Task item = In the listing below, find the line holding "## 什么是中国移动万能副卡？" and the line holding "### 2. 选择副卡套餐". Write out those two lines and all lines between, exactly, and nothing more.

Information shown =
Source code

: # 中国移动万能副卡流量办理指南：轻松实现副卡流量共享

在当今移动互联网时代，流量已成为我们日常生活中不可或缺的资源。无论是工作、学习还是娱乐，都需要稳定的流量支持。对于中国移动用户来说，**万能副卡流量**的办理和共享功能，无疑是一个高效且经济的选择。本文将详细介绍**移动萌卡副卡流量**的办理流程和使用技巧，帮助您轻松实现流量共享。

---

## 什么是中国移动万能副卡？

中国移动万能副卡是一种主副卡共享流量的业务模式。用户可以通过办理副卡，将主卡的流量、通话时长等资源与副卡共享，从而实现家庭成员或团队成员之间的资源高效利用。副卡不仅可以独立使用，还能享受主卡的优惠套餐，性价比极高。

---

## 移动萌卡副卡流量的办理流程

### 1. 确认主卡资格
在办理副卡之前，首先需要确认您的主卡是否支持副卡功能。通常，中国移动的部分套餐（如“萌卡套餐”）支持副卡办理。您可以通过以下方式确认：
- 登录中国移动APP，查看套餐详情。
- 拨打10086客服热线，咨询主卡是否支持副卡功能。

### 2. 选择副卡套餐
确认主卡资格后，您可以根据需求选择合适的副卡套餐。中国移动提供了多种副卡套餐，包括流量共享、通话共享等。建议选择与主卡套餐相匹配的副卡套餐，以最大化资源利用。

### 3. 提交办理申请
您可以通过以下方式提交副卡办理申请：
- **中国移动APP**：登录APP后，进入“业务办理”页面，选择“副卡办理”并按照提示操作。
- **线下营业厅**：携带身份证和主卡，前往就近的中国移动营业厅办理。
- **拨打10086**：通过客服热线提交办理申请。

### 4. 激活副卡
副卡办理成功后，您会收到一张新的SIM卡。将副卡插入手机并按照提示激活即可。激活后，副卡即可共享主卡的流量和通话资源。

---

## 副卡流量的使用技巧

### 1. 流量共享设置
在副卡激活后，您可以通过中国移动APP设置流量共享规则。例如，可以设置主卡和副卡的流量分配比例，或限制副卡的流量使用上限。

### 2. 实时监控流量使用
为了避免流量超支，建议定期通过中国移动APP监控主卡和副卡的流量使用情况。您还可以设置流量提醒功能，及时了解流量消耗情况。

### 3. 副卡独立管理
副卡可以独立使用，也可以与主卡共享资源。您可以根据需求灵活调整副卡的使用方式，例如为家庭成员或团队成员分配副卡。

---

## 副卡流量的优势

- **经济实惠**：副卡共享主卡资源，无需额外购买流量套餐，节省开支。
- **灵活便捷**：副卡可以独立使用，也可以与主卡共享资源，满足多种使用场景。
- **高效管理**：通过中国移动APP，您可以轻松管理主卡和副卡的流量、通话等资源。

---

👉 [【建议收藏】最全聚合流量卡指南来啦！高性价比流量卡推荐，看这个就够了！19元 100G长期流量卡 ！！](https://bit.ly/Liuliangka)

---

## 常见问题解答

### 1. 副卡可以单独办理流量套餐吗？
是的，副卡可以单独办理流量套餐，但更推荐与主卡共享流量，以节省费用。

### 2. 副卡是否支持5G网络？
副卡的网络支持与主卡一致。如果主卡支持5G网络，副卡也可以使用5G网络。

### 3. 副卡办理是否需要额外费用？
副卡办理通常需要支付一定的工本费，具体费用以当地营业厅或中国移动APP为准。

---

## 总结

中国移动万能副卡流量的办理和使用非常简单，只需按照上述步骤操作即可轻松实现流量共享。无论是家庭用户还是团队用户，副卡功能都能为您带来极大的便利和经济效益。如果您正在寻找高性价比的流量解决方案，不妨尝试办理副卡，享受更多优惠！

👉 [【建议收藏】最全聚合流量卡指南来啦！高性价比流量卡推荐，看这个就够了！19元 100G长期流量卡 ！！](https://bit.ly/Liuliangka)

Answer =
## 什么是中国移动万能副卡？

中国移动万能副卡是一种主副卡共享流量的业务模式。用户可以通过办理副卡，将主卡的流量、通话时长等资源与副卡共享，从而实现家庭成员或团队成员之间的资源高效利用。副卡不仅可以独立使用，还能享受主卡的优惠套餐，性价比极高。

---

## 移动萌卡副卡流量的办理流程

### 1. 确认主卡资格
在办理副卡之前，首先需要确认您的主卡是否支持副卡功能。通常，中国移动的部分套餐（如“萌卡套餐”）支持副卡办理。您可以通过以下方式确认：
- 登录中国移动APP，查看套餐详情。
- 拨打10086客服热线，咨询主卡是否支持副卡功能。

### 2. 选择副卡套餐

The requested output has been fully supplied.